Noah Schnapp fala sobre Will e sua orientação sexual em Stranger Things 5
Desde sua estreia na Netflix em 2016, a série “Stranger Things” tem encantado o público com suas intrigantes histórias ambientadas nos anos 80. Um dos personagens centrais é Will Byers, interpretado por Noah Schnapp. Desde o início, Will se destacou do grupo de amigos. Ele foi chamado de diferente pelo próprio pai, e sua mãe, Joyce, expressou preocupações sobre a aceitação do filho. Embora compartilhasse interesses comuns, como jogos de Dungeons & Dragons e aventuras de bicicleta, Will se tornou o foco da trama após desaparecer no primeiro episódio.
Apesar de ter sido resgatado do mundo invertido, Will continuou a se sentir isolado. Enquanto seus amigos cresciam e formavam relacionamentos, ele parecia cada vez mais à margem, especialmente após suas experiências traumáticas. Em um momento marcante da terceira temporada, Mike critica Will por não se interessar por garotas, o que gerou discussões entre os fãs sobre a sexualidade do personagem.
Na quarta temporada, os sinais deixados no enredo sugeriram que Will poderia ser gay, mas foi na sétima episódio da quinta temporada que isso se tornou claro. Will finalmente diz a seus amigos: “Eu não gosto de garotas.” Essa revelação foi recebida com grande emoção, marcando um passo importante no processo de autoaceitação do personagem.
O monólogo que envolve essa cena é um dos momentos mais impactantes da série, mostrando a evolução de Will de vítima para protagonista. Na quarta temporada, foi revelado que ele possui habilidades sobrenaturais. A atuação de Noah Schnapp também se destacou, especialmente ao trazer um nível emocional inesperado para a cena, o que pode ter sido influenciado por sua própria experiência, já que ele se assumiu gay em 2023.
Em entrevistas, Schnapp comentou sobre o processo de atuação e o desenvolvimento da cena. Ele leu os roteiros das seis primeiras temporadas e foi se perguntando quando seu personagem faria essa revelação. Ao receber o texto final, ficou emocionado e achou que estava perfeito. Ele também teve a oportunidade de trabalhar em detalhes com os criadores da série.
Schnapp destacou que, apesar de temer não estar preparado, a escritura da cena foi boa o suficiente para não precisar de muitas revisões. Quando ensaiou, ficou tão envolvido que não conseguiu observar as reações dos colegas, mas ficou feliz ao ver que foram genuínas quando assistiu ao resultado final.
As filmagens da cena foram longas, durando 12 horas em um primeiro dia e voltando para mais gravações na semana seguinte. Essa intensidade permitiu que Schnapp experimentasse diferentes emoções e abordagens.

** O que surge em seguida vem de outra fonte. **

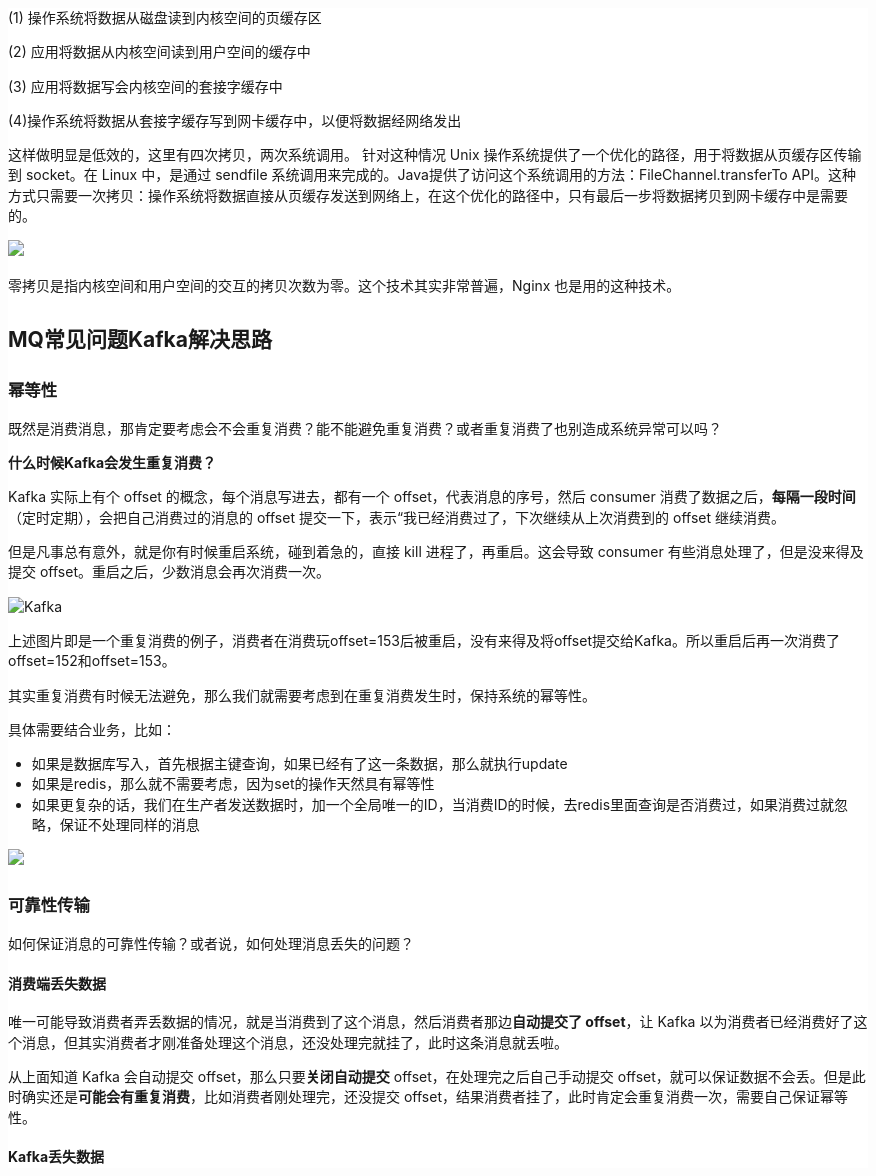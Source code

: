 (1) 操作系统将数据从磁盘读到内核空间的页缓存区

(2) 应用将数据从内核空间读到用户空间的缓存中

(3) 应用将数据写会内核空间的套接字缓存中

(4)操作系统将数据从套接字缓存写到网卡缓存中，以便将数据经网络发出

这样做明显是低效的，这里有四次拷贝，两次系统调用。 针对这种情况 Unix 操作系统提供了一个优化的路径，用于将数据从页缓存区传输到 socket。在 Linux 中，是通过 sendfile 系统调用来完成的。Java提供了访问这个系统调用的方法：FileChannel.transferTo API。这种方式只需要一次拷贝：操作系统将数据直接从页缓存发送到网络上，在这个优化的路径中，只有最后一步将数据拷贝到网卡缓存中是需要的。

![](https://cdn.jsdelivr.net/gh/guangzhengli/ImgURL@master/uPic/M331Ew.jpg)

零拷贝是指内核空间和用户空间的交互的拷贝次数为零。这个技术其实非常普遍，Nginx 也是用的这种技术。

## MQ常见问题Kafka解决思路

### 幂等性

既然是消费消息，那肯定要考虑会不会重复消费？能不能避免重复消费？或者重复消费了也别造成系统异常可以吗？

**什么时候Kafka会发生重复消费？**

Kafka 实际上有个 offset 的概念，每个消息写进去，都有一个 offset，代表消息的序号，然后 consumer 消费了数据之后，**每隔一段时间**（定时定期），会把自己消费过的消息的 offset 提交一下，表示“我已经消费过了，下次继续从上次消费到的 offset 继续消费。

但是凡事总有意外，就是你有时候重启系统，碰到着急的，直接 kill 进程了，再重启。这会导致 consumer 有些消息处理了，但是没来得及提交 offset。重启之后，少数消息会再次消费一次。

![Kafka](https://cdn.jsdelivr.net/gh/guangzhengli/ImgURL@master/uPic/7vBGuj.jpg)

上述图片即是一个重复消费的例子，消费者在消费玩offset=153后被重启，没有来得及将offset提交给Kafka。所以重启后再一次消费了offset=152和offset=153。



其实重复消费有时候无法避免，那么我们就需要考虑到在重复消费发生时，保持系统的幂等性。

具体需要结合业务，比如：

* 如果是数据库写入，首先根据主键查询，如果已经有了这一条数据，那么就执行update
* 如果是redis，那么就不需要考虑，因为set的操作天然具有幂等性
* 如果更复杂的话，我们在生产者发送数据时，加一个全局唯一的ID，当消费ID的时候，去redis里面查询是否消费过，如果消费过就忽略，保证不处理同样的消息

![](https://cdn.jsdelivr.net/gh/guangzhengli/ImgURL@master/uPic/nwZKx4.jpg)

### 可靠性传输

如何保证消息的可靠性传输？或者说，如何处理消息丢失的问题？

#### 消费端丢失数据

唯一可能导致消费者弄丢数据的情况，就是当消费到了这个消息，然后消费者那边**自动提交了 offset**，让 Kafka 以为消费者已经消费好了这个消息，但其实消费者才刚准备处理这个消息，还没处理完就挂了，此时这条消息就丢啦。

从上面知道 Kafka 会自动提交 offset，那么只要**关闭自动提交** offset，在处理完之后自己手动提交 offset，就可以保证数据不会丢。但是此时确实还是**可能会有重复消费**，比如消费者刚处理完，还没提交 offset，结果消费者挂了，此时肯定会重复消费一次，需要自己保证幂等性。

#### Kafka丢失数据
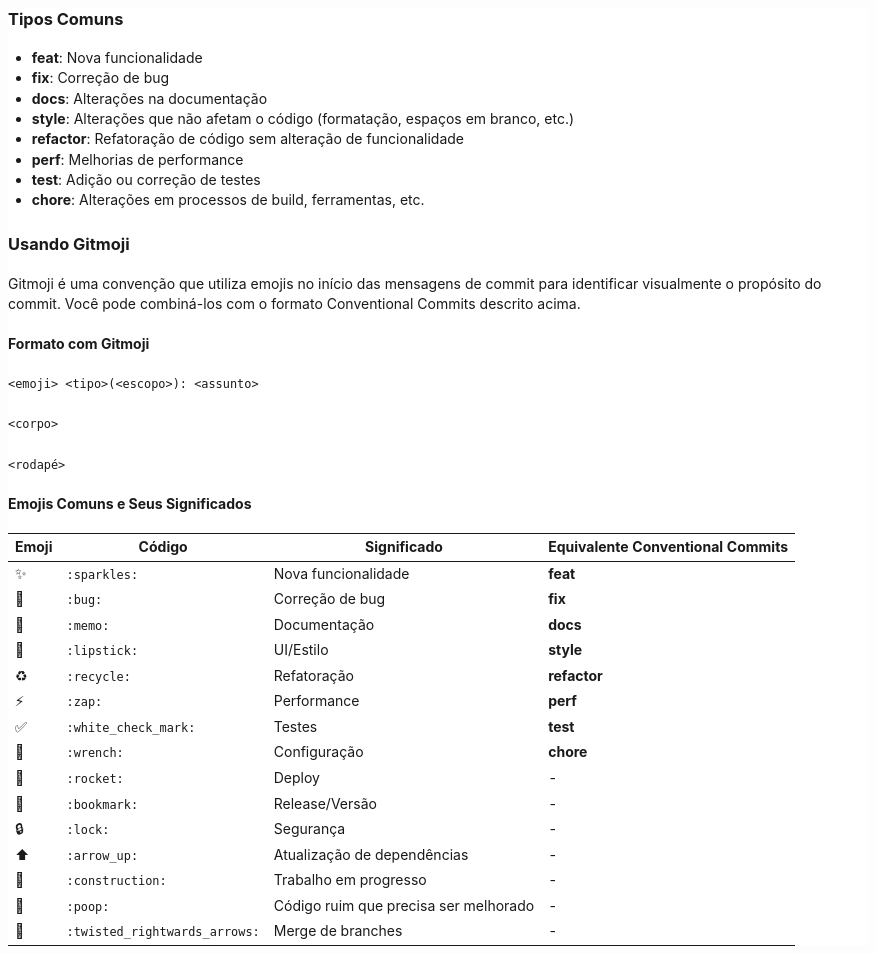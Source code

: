 ### Tipos Comuns
- **feat**: Nova funcionalidade
- **fix**: Correção de bug
- **docs**: Alterações na documentação
- **style**: Alterações que não afetam o código (formatação, espaços em branco, etc.)
- **refactor**: Refatoração de código sem alteração de funcionalidade
- **perf**: Melhorias de performance
- **test**: Adição ou correção de testes
- **chore**: Alterações em processos de build, ferramentas, etc.

### Usando Gitmoji

Gitmoji é uma convenção que utiliza emojis no início das mensagens de commit para identificar visualmente o propósito do commit. Você pode combiná-los com o formato Conventional Commits descrito acima.

#### Formato com Gitmoji

```
<emoji> <tipo>(<escopo>): <assunto>

<corpo>

<rodapé>
```

#### Emojis Comuns e Seus Significados

| Emoji | Código | Significado | Equivalente Conventional Commits |
|-------|--------|-------------|----------------------------------|
| ✨    | `:sparkles:` | Nova funcionalidade | **feat** |
| 🐛    | `:bug:` | Correção de bug | **fix** |
| 📝    | `:memo:` | Documentação | **docs** |
| 💄    | `:lipstick:` | UI/Estilo | **style** |
| ♻️     | `:recycle:` | Refatoração | **refactor** |
| ⚡️    | `:zap:` | Performance | **perf** |
| ✅    | `:white_check_mark:` | Testes | **test** |
| 🔧    | `:wrench:` | Configuração | **chore** |
| 🚀    | `:rocket:` | Deploy | - |
| 🔖    | `:bookmark:` | Release/Versão | - |
| 🔒    | `:lock:` | Segurança | - |
| ⬆️     | `:arrow_up:` | Atualização de dependências | - |
| 🚧    | `:construction:` | Trabalho em progresso | - |
| 💩    | `:poop:` | Código ruim que precisa ser melhorado | - |
| 🔀    | `:twisted_rightwards_arrows:` | Merge de branches | - |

Ele se preparou durante meses, praticando as falas para conseguir se sentir à vontade.
Durante a gravação, Schnapp teve que fazer escolhas sobre como abordar a cena, optando por gravar a parte mais crucial no início. Isso resultou em uma performance mais crua e sincera. O processo de edição também trouxe surpresas, destacando momentos mais alegres ao lado de seus amigos, equilibrando tristeza e leveza na entrega.
Schnapp conversou com os criadores sobre a escolha das palavras que Will usou, apontando que falar “eu não gosto de garotas” em vez de “eu sou gay” fazia sentido dentro do contexto da década de 1980. Ele reconheceu que era uma época difícil para se assumir, e essa escolha refletiu a timidez e os medos do personagem.

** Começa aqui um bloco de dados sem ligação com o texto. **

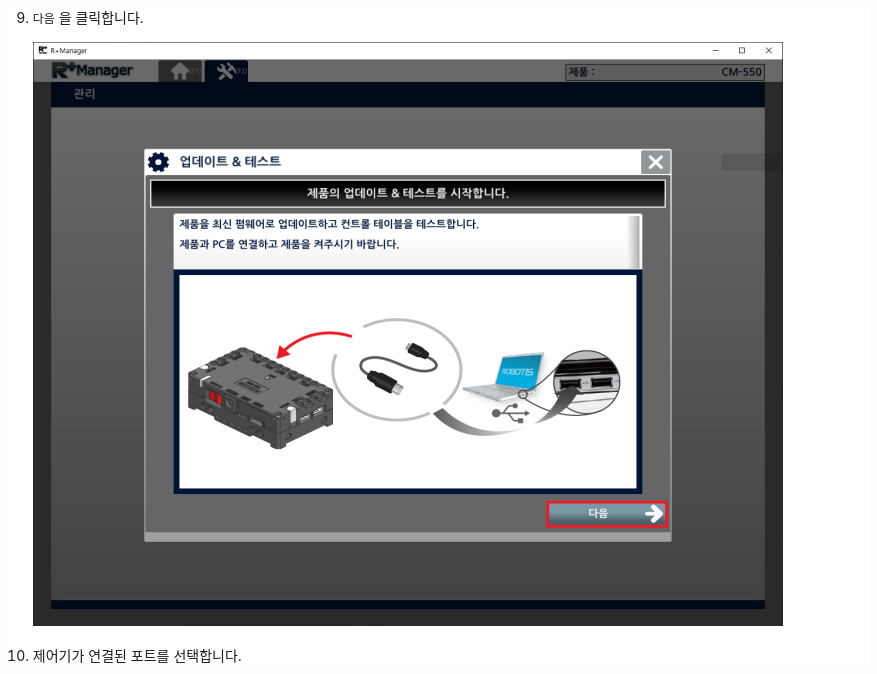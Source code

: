 9. `다음` 을 클릭합니다.

    ![](/assets/images/edu/engineer/kit1/BLE_signal_power_07_kr.png)

10. 제어기가 연결된 포트를 선택합니다.
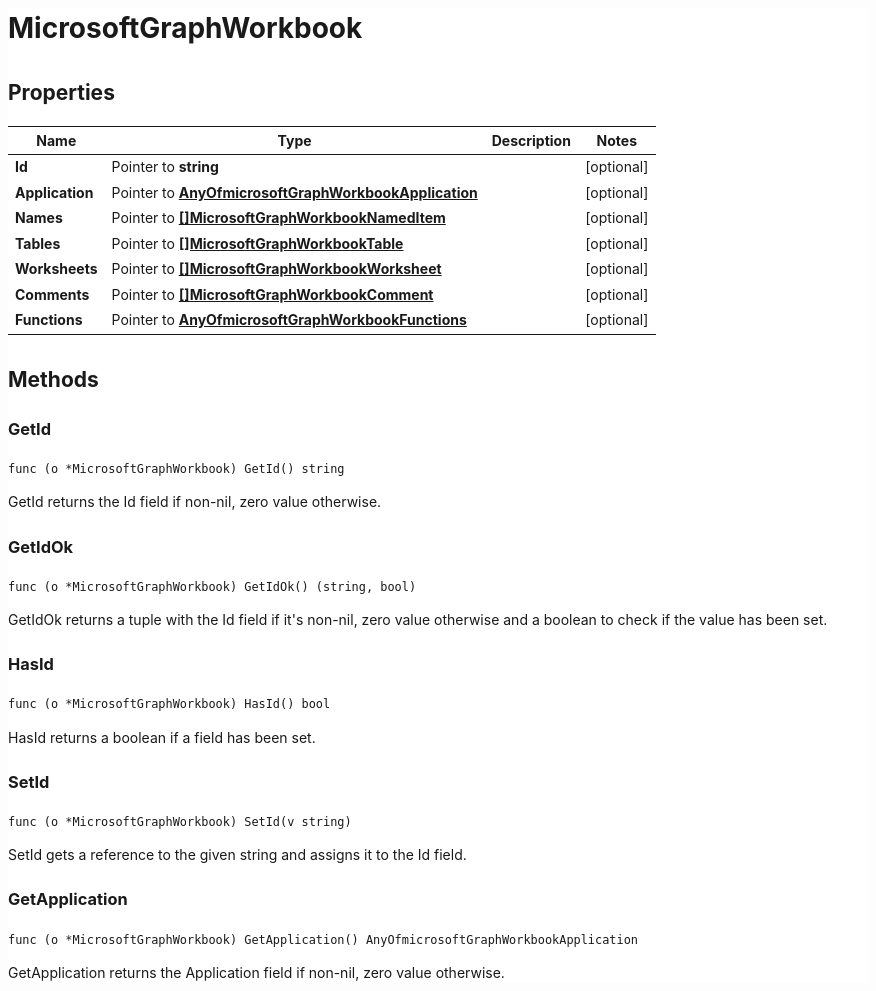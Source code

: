 # MicrosoftGraphWorkbook

## Properties

Name | Type | Description | Notes
------------ | ------------- | ------------- | -------------
**Id** | Pointer to **string** |  | [optional] 
**Application** | Pointer to [**AnyOfmicrosoftGraphWorkbookApplication**](anyOf&lt;microsoft.graph.workbookApplication&gt;.md) |  | [optional] 
**Names** | Pointer to [**[]MicrosoftGraphWorkbookNamedItem**](microsoft.graph.workbookNamedItem.md) |  | [optional] 
**Tables** | Pointer to [**[]MicrosoftGraphWorkbookTable**](microsoft.graph.workbookTable.md) |  | [optional] 
**Worksheets** | Pointer to [**[]MicrosoftGraphWorkbookWorksheet**](microsoft.graph.workbookWorksheet.md) |  | [optional] 
**Comments** | Pointer to [**[]MicrosoftGraphWorkbookComment**](microsoft.graph.workbookComment.md) |  | [optional] 
**Functions** | Pointer to [**AnyOfmicrosoftGraphWorkbookFunctions**](anyOf&lt;microsoft.graph.workbookFunctions&gt;.md) |  | [optional] 

## Methods

### GetId

`func (o *MicrosoftGraphWorkbook) GetId() string`

GetId returns the Id field if non-nil, zero value otherwise.

### GetIdOk

`func (o *MicrosoftGraphWorkbook) GetIdOk() (string, bool)`

GetIdOk returns a tuple with the Id field if it's non-nil, zero value otherwise
and a boolean to check if the value has been set.

### HasId

`func (o *MicrosoftGraphWorkbook) HasId() bool`

HasId returns a boolean if a field has been set.

### SetId

`func (o *MicrosoftGraphWorkbook) SetId(v string)`

SetId gets a reference to the given string and assigns it to the Id field.

### GetApplication

`func (o *MicrosoftGraphWorkbook) GetApplication() AnyOfmicrosoftGraphWorkbookApplication`

GetApplication returns the Application field if non-nil, zero value otherwise.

Com os poderes recém-descobertos, Will parece mais confiante. Schnapp apreciou explorar esse lado do personagem, que até então não tinha tanta oportunidade de se expressar verbalmente.
Além disso, trabalhar ao lado de Winona Ryder, que interpreta sua mãe, foi especial para Schnapp. Ele sentiu saudade de suas interações em temporadas passadas e valorizou o tempo juntos nesta temporada final, percebendo como ela se tornou uma figura materna durante os dez anos em que atuaram juntos.
O relacionamento com Maya Hawke também se fortaleceu, permitindo que eles se tornassem mais próximos durante as filmagens. Com a chegada de novos atores jovens no set, Schnapp percebeu como o grupo evoluiu, reconhecendo que não eram mais crianças e refletindo sobre a experiência que acumularam ao longo dos anos.
Essa jornada de “Stranger Things” trouxe um fechamento tanto para os personagens quanto para seus intérpretes, que ao longo de uma década se tornaram parte de uma rica história de amizade e descoberta.